Gently but firmly she drew herself out of his encircling arms and leaned up drearily against the rock again.

“Clement Scott,” she said, and there was a hopeless ring in her voice that went to his heart like a knife, “Clement Scott is a true Christian man, he is father’s friend, and—and—oh!—” with a sudden burst of passion, “I know—I know he is the better man.”

Ben Harper said nothing, only moved a step or two further seaward. What could he say? The girl loved him, he saw that she loved him well and truly, but she did not love him well enough. She wanted to put him aside, as her training taught her she ought to put aside all the pleasures of this life, all the sunshine and laughter of life, as things hurtful to her soul’s salvation. And because she was young, because she had been born under sunny, laughter-loving skies, his love came to her with a cruel temptation, and because of its very strength, because of the pain it cost her, she would put it aside as a thing wrongful and wicked.
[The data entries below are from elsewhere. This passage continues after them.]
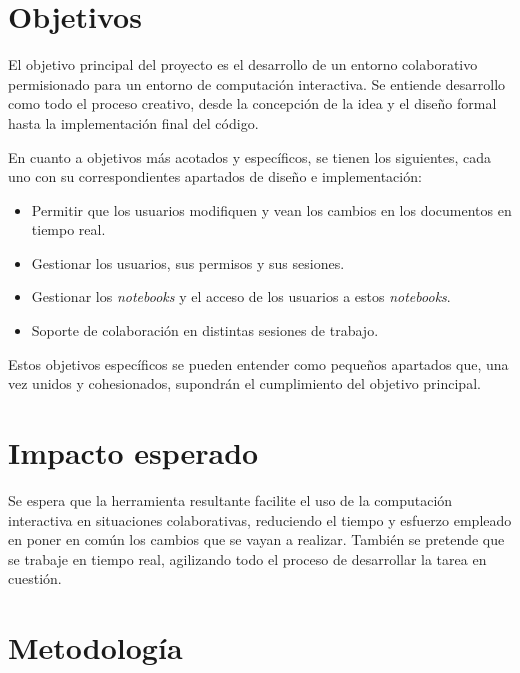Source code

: \documentclass[11pt,spanish,listoffigures]{tfgetsinf}
\begin{document}

\section{Objetivos}
\label{sec:objetivos}

El objetivo principal del proyecto es el desarrollo de un entorno colaborativo permisionado para un entorno de computación interactiva. Se entiende desarrollo como todo el proceso creativo, desde la concepción de la idea y el diseño formal hasta la implementación final del código.

En cuanto a objetivos más acotados y específicos, se tienen los siguientes, cada uno con su correspondientes apartados de diseño e implementación:

\begin{itemize}

\item Permitir que los usuarios modifiquen y vean los cambios en los documentos en tiempo real.

\item Gestionar los usuarios, sus permisos y sus sesiones.

\item Gestionar los \textit{notebooks} y el acceso de los usuarios a estos \textit{notebooks}.

\item Soporte de colaboración en distintas sesiones de trabajo.

\end{itemize}

Estos objetivos específicos se pueden entender como pequeños apartados que, una vez unidos y cohesionados, supondrán el cumplimiento del objetivo principal.



\section{Impacto esperado}
\label{sec:impacto}

Se espera que la herramienta resultante facilite el uso de la computación interactiva en situaciones colaborativas, reduciendo el tiempo y esfuerzo empleado en poner en común los cambios que se vayan a realizar. También se pretende que se trabaje en tiempo real, agilizando todo el proceso de desarrollar la tarea en cuestión. 



\section{Metodología}
\label{sec:metodologia}
\end{document}
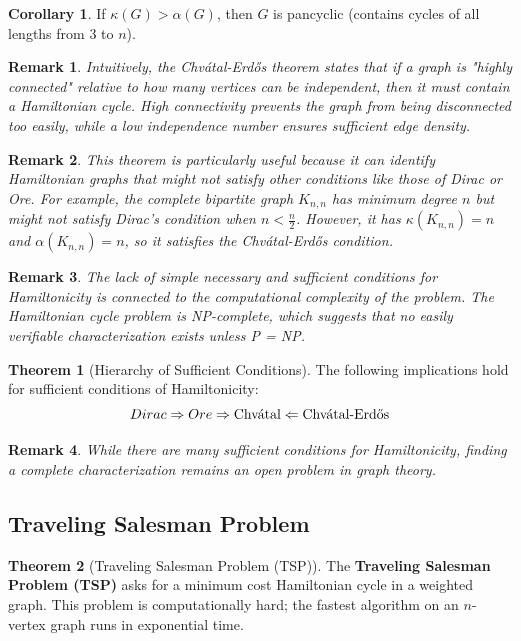 \documentclass{article}
\newtheorem{remark}{Remark}
\theoremstyle{definition}
\newtheorem{theorem}{Theorem}
\newtheorem{corollary}{Corollary}
\begin{document}
\begin{corollary}
If $\kappa(G) > \alpha(G)$, then $G$ is pancyclic (contains cycles of all lengths from 3 to $n$).
\end{corollary}

\begin{remark}
Intuitively, the Chvátal-Erdős theorem states that if a graph is "highly connected" relative to how many vertices can be independent, then it must contain a Hamiltonian cycle. High connectivity prevents the graph from being disconnected too easily, while a low independence number ensures sufficient edge density.
\end{remark}

\begin{remark}
This theorem is particularly useful because it can identify Hamiltonian graphs that might not satisfy other conditions like those of Dirac or Ore. For example, the complete bipartite graph $K_{n,n}$ has minimum degree $n$ but might not satisfy Dirac's condition when $n < \frac{n}{2}$. However, it has $\kappa(K_{n,n}) = n$ and $\alpha(K_{n,n}) = n$, so it satisfies the Chvátal-Erdős condition.
\end{remark}

\begin{remark}
The lack of simple necessary and sufficient conditions for Hamiltonicity is connected to the computational complexity of the problem. The Hamiltonian cycle problem is NP-complete, which suggests that no easily verifiable characterization exists unless P = NP.
\end{remark}

\begin{theorem}[Hierarchy of Sufficient Conditions]
The following implications hold for sufficient conditions of Hamiltonicity:
\[Dirac \Rightarrow Ore \Rightarrow \text{Chv\'{a}tal} \Leftarrow \text{Chv\'{a}tal-Erd\H{o}s}\]
\end{theorem}

\begin{remark}
While there are many sufficient conditions for Hamiltonicity, finding a complete characterization remains an open problem in graph theory.
\end{remark}

\subsection{Traveling Salesman Problem}

\begin{theorem}[Traveling Salesman Problem (TSP)]
The \textbf{Traveling Salesman Problem (TSP)} asks for a minimum cost Hamiltonian cycle in a
weighted graph. This problem is computationally hard; the fastest algorithm on an $n$-vertex graph runs in
exponential time.
\end{theorem}
\end{document}
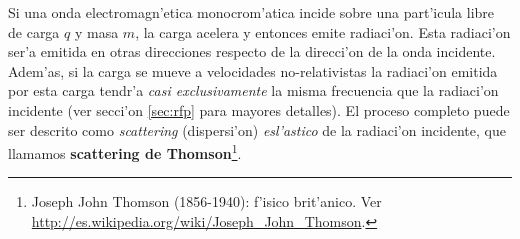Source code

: 
Si una onda electromagn'etica monocrom'atica incide
sobre una part'icula libre de carga $q$ y masa $m$, la carga acelera y
entonces emite radiaci'on. Esta radiaci'on ser'a emitida en otras
direcciones respecto de la direcci'on de la onda incidente. Adem'as, si la carga se mueve a velocidades no-relativistas la radiaci'on emitida por esta carga tendr'a \textit{casi exclusivamente} la misma frecuencia que la radiaci'on incidente (ver secci'on \ref{sec:rfp} para mayores detalles). El proceso completo puede ser descrito como \textit{scattering} (dispersi'on) \textit{esl'astico} de la radiaci'on incidente, que llamamos \textbf{scattering de Thomson}\footnote{Joseph John Thomson (1856-1940): f'isico brit'anico. Ver \url{http://es.wikipedia.org/wiki/Joseph_John_Thomson}.}.

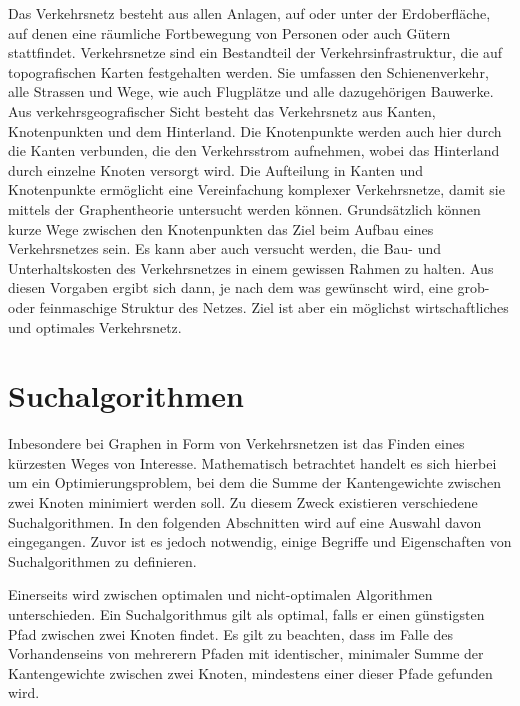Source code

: \label{section:verkehr/einfuehrung}
\noindent
Das Verkehrsnetz besteht aus allen Anlagen, auf oder unter der Erdoberfläche, auf denen eine räumliche Fortbewegung von Personen oder auch Gütern stattfindet. Verkehrsnetze sind ein Bestandteil der Verkehrsinfrastruktur, die auf topografischen Karten festgehalten werden. Sie umfassen den Schienenverkehr, alle Strassen und Wege, wie auch Flugplätze und alle dazugehörigen Bauwerke.
%
%
%
%
Aus verkehrsgeografischer Sicht besteht das Verkehrsnetz aus Kanten, Knotenpunkten und dem Hinterland. Die Knotenpunkte werden auch hier durch die Kanten verbunden, die den Verkehrsstrom aufnehmen, wobei das Hinterland durch einzelne Knoten versorgt wird. Die Aufteilung in Kanten und Knotenpunkte ermöglicht eine Vereinfachung komplexer Verkehrsnetze, damit sie mittels der Graphentheorie untersucht werden können.
%
%
%
Grundsätzlich können kurze Wege zwischen den Knotenpunkten das Ziel beim Aufbau eines Verkehrsnetzes sein. Es kann aber auch versucht werden, die Bau- und Unterhaltskosten des Verkehrsnetzes in einem gewissen Rahmen zu halten. Aus diesen Vorgaben ergibt sich dann, je nach dem was gewünscht wird, eine grob- oder feinmaschige Struktur des Netzes.
%
Ziel ist aber ein möglichst wirtschaftliches und optimales Verkehrsnetz.

\section{Suchalgorithmen}
Inbesondere bei Graphen in Form von Verkehrsnetzen ist das Finden eines kürzesten Weges von Interesse. Mathematisch betrachtet handelt es sich hierbei um ein Optimierungsproblem, bei dem die Summe der Kantengewichte zwischen zwei Knoten minimiert werden soll. Zu diesem Zweck existieren verschiedene Suchalgorithmen. In den folgenden Abschnitten wird auf eine Auswahl davon eingegangen. Zuvor ist es jedoch notwendig, einige Begriffe und Eigenschaften von Suchalgorithmen zu definieren.
%
%
%

Einerseits wird zwischen optimalen und nicht-optimalen Algorithmen unterschieden. Ein Suchalgorithmus gilt als optimal, falls er einen günstigsten Pfad zwischen zwei Knoten findet. Es gilt zu beachten, dass im Falle des Vorhandenseins von mehrerern Pfaden mit identischer, minimaler Summe der Kantengewichte zwischen zwei Knoten, mindestens einer dieser Pfade gefunden wird.
%
%

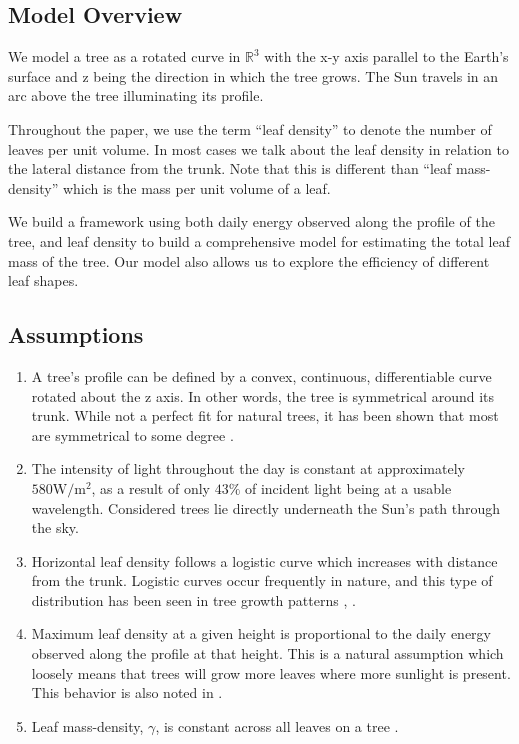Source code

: \documentclass[10pt]{article}
\numberwithin{equation}{subsection}
\begin{document}
\subsection{Model Overview}
We model a tree as a rotated curve in $\mathbb{R}^3$ with the x-y axis
parallel to the Earth's surface and z being the direction in which the
tree grows. The Sun travels in an arc above the tree illuminating its
profile.

Throughout the paper, we use the term ``leaf density'' to denote the
number of leaves per unit volume. In most cases we talk about the leaf
density in relation to the lateral distance from the trunk. Note that
this is different than ``leaf mass-density'' which is the mass per
unit volume of a leaf.

We build a framework using both daily energy observed along the
profile of the tree, and leaf density to build a comprehensive model
for estimating the total leaf mass of the tree. Our model also allows
us to explore the efficiency of different leaf shapes.

\subsection{Assumptions}
\begin{enumerate}[$\bullet$]
    \item A tree's profile can be defined by a convex, continuous,
      differentiable curve rotated about the z axis. In other words,
      the tree is symmetrical around its trunk. While not a perfect
      fit for natural trees, it has been shown that most are
      symmetrical to some degree \citep{treeSymm01}.

    \item The intensity of light throughout the day is constant at
      approximately $580 \mathrm{W}/\mathrm{m}^2$, as a result of only
      $43\%$ of incident light being at a usable
      wavelength\citep{plantAbsrb01}. Considered trees lie directly
      underneath the Sun's path through the sky.

    \item Horizontal leaf density follows a logistic curve which
      increases with distance from the trunk.  Logistic curves occur
      frequently in nature, and this type of distribution has been
      seen in tree growth patterns \citep{sigmoid01},
      \citep{sigmoid02}.

    \item Maximum leaf density at a given height is proportional
      to the daily energy observed along the profile at that height.
      This is a natural assumption which loosely means that trees will
      grow more leaves where more sunlight is present. This behavior
      is also noted in \citep{sunLeaf01}.

    \item Leaf mass-density, $\gamma$, is constant across all leaves
      on a tree \citep{massdensity01}.
\end{enumerate}
\end{document}

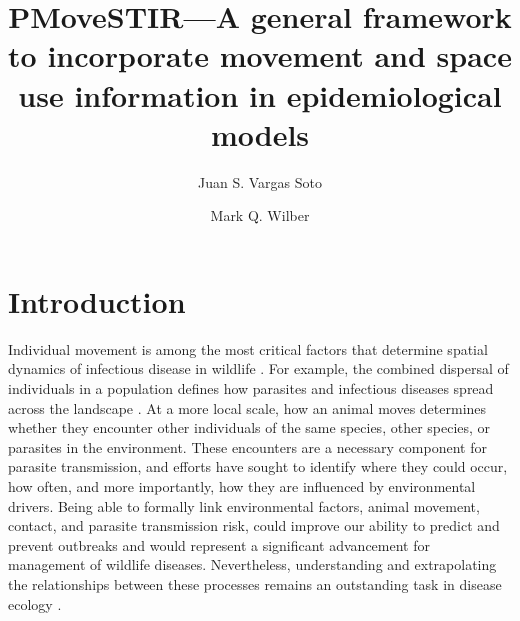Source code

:\documentclass[letterpaper]{article}
\title{PMoveSTIR---A general framework to incorporate movement and space use information in epidemiological models}
\author{Juan S. Vargas Soto \and Mark Q. Wilber}
\affil{School of Natural Resources, University of Tennessee, Knoxville, TN}
\date{}
\begin{document}
\maketitle

\section*{Introduction}

Individual movement is among the most critical factors that determine spatial dynamics of infectious disease in wildlife \citep{Manlove2022,Dougherty2022}. 
For example, the combined dispersal of individuals in a population defines how parasites and infectious diseases spread across the landscape \citep{Fofana2017}. 
At a more local scale, how an animal moves determines whether they encounter other individuals of the same species, other species, or parasites in the environment. 
These encounters are a necessary component for parasite transmission, and efforts have sought to identify where they could occur, how often, and more importantly, how they are influenced by environmental drivers.  
Being able to formally link environmental factors, animal movement, contact, and parasite transmission risk, could improve our ability to predict and prevent outbreaks and would represent a significant advancement for management of wildlife diseases. 
Nevertheless, understanding and extrapolating the relationships between these processes remains an outstanding task in disease ecology \citep{White2018}.
\end{document}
He looked at the silent little figure in its pink gingham frock, leaning up against the rock with head bowed down on its clasped hands. Dimly he understood the struggle that was going on in her breast, and clearly too he foresaw the inevitable end. Her very love for him was an argument against him. Never, never, never!—the booming sea on the rocks below seemed to take up the refrain—would this woman be wife of his? Never, never, never; the play was played out. Down through the vista of years he looked, and saw her the wife of the man he hated—the man who was to him the very incarnation of hypocrisy and cant He saw the hard, loveless life; he saw the lines growing in the fair, young face that was so dear to him; he saw stern Duty take the place of Love; he saw her life grow hard and narrow; he read in her face the bitterness of unfulfilled hopes, and the longing, the unutterable longing for something that might not be put into words, and a great pity for her filled his heart. Not for worlds would he add to her pain. She had come into his life, a dainty, fair, tender thing, and he had only hurt her; by his own pain he gauged hers.

A step forward and he was looking down at the snow-white breakers thundering at the foot of the cliff. The sea was his home, the cruel, fickle sea; he would go back to it and leave the woman he loved in peace. What right had he to come into her life to spoil it? He would go back whence he came, and all should be as it had been before. Go back?—ah! we none of us can go back; surely the Greeks of old were right when they said that not even Omnipotence itself can alter the past. For him he felt, as he watched the white gulls wheel about the face of the inaccessible cliff, there could be no comfort. He had gotten a hurt that would last him a lifetime, but for her—surely he had not hurt her irredeemably.

Very slowly he walked back to her side again, and laid a hand on her shoulder.

“Susy,” he said, and he strove with all his strength to banish from his voice all else but kindness, “are you—do you—are you going to marry Clement Scott?”

But she would not raise her face.

“My father—he—I mean—” and so low was her voice, he had to stoop his head to hear, “father said I should—he is a Godfearing man—my father said I—I should beware that I chose—the—the better man. It—it—would be for my soul’s salvation.”

“Susy—Susy, child, I would not harm you, not for all this world or the next could give me. See now, my darling, I must go and leave you, must I?”